2. The solar energy collector apparatus of claim 1, wherein the annular end
portion of glass adjacent the open end of said tubular absorber member is
flared outwardly and fused integrally with the glass at the open end of
said outer glass member.
3. The solar energy collector apparatus of claim 1, wherein the energy
absorbing surface coating on the absorber member comprises a wave length
selective coating having an absorptance of 0.80 or greater and an
emittance of 0.10 or less.
4. The solar energy collector apparatus of claim 3, wherein said wave
length selective coating comprises a sub-coating layer of a metal selected
from a group consisting of aluminum, silver, copper and gold and an
over-layer of a metallic compound selected from a group consisting of
oxides and sulphides of chrome, nickel and copper including combinations
thereof.
5. The solar energy apparatus of claim 1, wherein said outer member and
said fluid handling member are each constructed of drawn, cylindrical
glass tubing and said absorber member is constructed of cylindrical glass
tubing having an opaque coating of said energy absorbing compound
encircling the exterior surface thereof and said coating is contained
within said evacuated space.
6. The solar energy collector apparatus of claim 1, wherein the resilient
end support means comprises a coil spring axially compressed between said
closed end of the absorber member and the closed end of the outer member.
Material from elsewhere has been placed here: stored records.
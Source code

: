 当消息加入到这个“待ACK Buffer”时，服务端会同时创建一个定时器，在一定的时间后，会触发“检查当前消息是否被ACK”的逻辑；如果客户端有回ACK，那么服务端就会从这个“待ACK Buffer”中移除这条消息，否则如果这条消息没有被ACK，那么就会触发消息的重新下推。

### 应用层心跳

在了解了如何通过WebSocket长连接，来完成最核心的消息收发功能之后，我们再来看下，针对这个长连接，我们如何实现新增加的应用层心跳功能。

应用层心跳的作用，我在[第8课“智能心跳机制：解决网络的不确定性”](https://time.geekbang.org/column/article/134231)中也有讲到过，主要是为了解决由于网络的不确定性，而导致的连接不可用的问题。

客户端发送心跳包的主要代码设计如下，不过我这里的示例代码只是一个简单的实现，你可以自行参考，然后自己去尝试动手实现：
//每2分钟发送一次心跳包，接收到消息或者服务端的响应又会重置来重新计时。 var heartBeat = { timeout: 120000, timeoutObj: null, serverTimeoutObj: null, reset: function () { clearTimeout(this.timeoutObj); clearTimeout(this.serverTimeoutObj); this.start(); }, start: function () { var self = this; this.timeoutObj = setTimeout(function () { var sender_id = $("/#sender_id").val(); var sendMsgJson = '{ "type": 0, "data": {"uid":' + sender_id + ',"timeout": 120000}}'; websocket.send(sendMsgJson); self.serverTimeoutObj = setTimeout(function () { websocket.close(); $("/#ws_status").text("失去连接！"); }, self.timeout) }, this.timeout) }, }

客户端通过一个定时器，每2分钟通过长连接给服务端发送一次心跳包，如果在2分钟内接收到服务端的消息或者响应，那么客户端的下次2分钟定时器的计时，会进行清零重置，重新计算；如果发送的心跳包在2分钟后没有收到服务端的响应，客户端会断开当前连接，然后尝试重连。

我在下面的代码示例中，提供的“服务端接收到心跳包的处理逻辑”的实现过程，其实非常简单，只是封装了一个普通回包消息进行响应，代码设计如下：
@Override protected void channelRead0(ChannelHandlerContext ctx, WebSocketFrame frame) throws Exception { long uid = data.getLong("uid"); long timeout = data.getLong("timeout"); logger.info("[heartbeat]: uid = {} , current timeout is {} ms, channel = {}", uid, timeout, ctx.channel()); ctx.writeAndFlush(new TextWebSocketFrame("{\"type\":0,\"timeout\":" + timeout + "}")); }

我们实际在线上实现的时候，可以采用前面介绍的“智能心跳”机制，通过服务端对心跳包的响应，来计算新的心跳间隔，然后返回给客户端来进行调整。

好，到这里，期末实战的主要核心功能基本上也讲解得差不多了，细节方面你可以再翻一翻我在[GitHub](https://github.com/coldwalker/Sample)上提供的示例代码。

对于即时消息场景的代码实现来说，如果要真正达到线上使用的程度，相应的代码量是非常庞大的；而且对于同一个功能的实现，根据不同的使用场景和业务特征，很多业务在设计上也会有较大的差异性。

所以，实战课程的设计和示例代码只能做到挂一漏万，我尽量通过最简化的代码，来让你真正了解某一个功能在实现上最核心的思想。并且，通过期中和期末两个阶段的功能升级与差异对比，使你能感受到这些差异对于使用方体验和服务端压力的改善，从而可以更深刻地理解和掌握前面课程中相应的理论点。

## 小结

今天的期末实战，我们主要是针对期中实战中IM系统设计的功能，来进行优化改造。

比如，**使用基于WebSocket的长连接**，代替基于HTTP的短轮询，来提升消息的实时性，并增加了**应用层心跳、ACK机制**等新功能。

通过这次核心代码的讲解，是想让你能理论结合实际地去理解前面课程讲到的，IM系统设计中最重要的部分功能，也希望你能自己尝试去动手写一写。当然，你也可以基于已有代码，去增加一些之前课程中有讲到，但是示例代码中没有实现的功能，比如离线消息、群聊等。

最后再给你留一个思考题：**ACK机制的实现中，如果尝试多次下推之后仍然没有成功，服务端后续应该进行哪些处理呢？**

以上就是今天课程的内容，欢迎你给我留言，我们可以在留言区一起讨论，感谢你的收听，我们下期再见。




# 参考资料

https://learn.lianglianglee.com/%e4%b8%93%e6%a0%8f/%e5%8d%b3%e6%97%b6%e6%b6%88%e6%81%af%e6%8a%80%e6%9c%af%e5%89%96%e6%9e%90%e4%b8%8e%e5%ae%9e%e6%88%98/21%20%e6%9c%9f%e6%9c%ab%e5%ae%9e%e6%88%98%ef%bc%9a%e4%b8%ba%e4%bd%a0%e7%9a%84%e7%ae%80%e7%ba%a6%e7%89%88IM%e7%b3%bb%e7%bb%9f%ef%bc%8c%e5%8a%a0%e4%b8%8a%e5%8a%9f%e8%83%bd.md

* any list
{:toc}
7. A tubular solar energy collector comprised of a circumferentially
transparent glass outer tube having a closed end and an open end and,
interiorly of said outer tube, a hollow elongated glass tubular absorber
member of a lesser O.D. than the I.D. of said outer tube and having a
closed end and an open end and including a solar energy absorbing surface
disposed between said ends thereof, a glass-to-glass fusion seal closing
the opening between said absorber member and outer tube adjacent the open
end of the outer tube to thus provide a closed space therebetween, said
space being evacuated, said absorbing surface comprising an opaque wave
length selective coating encircling the external peripheral glass surface
of said tubular absorber member, said coating having an absorptance of
0.80 or more and an emittance of 0.1 or less.
8. The tubular solar collector of claim 7, wherein the open end of said
tubular glass absorber member includes an outwardly flared end portion,
said flared end portion being fused onto the glass wall of said outer tube
thereby sealing the space between the outer tube and said interior tubular
absorber member.
9. The tubular solar collector of claim 7, wherein said wave length
selective coating comprises a wave length selective coating having an
absorptance of 0.80 or greater and an emittance of 0.10 or less.
10. The tubular solar collector of claim 7, including means for supplying a
working fluid to the absorber member in heat exchange relation therewith
and extracting heat therefrom.
11. The solar energy collector of claim 10, wherein said means for
supplying working fluid comprises a manifold sealingly connected to the
open end of the outer tube for receiving heated working fluid from the
absorber tube, a source of the working fluid connected to the manifold, a
fluid circulation tube communicating with said manifold and the working
fluid therein and extending interiorly of said absorber member to a
location spaced from and adjacent to its closed end.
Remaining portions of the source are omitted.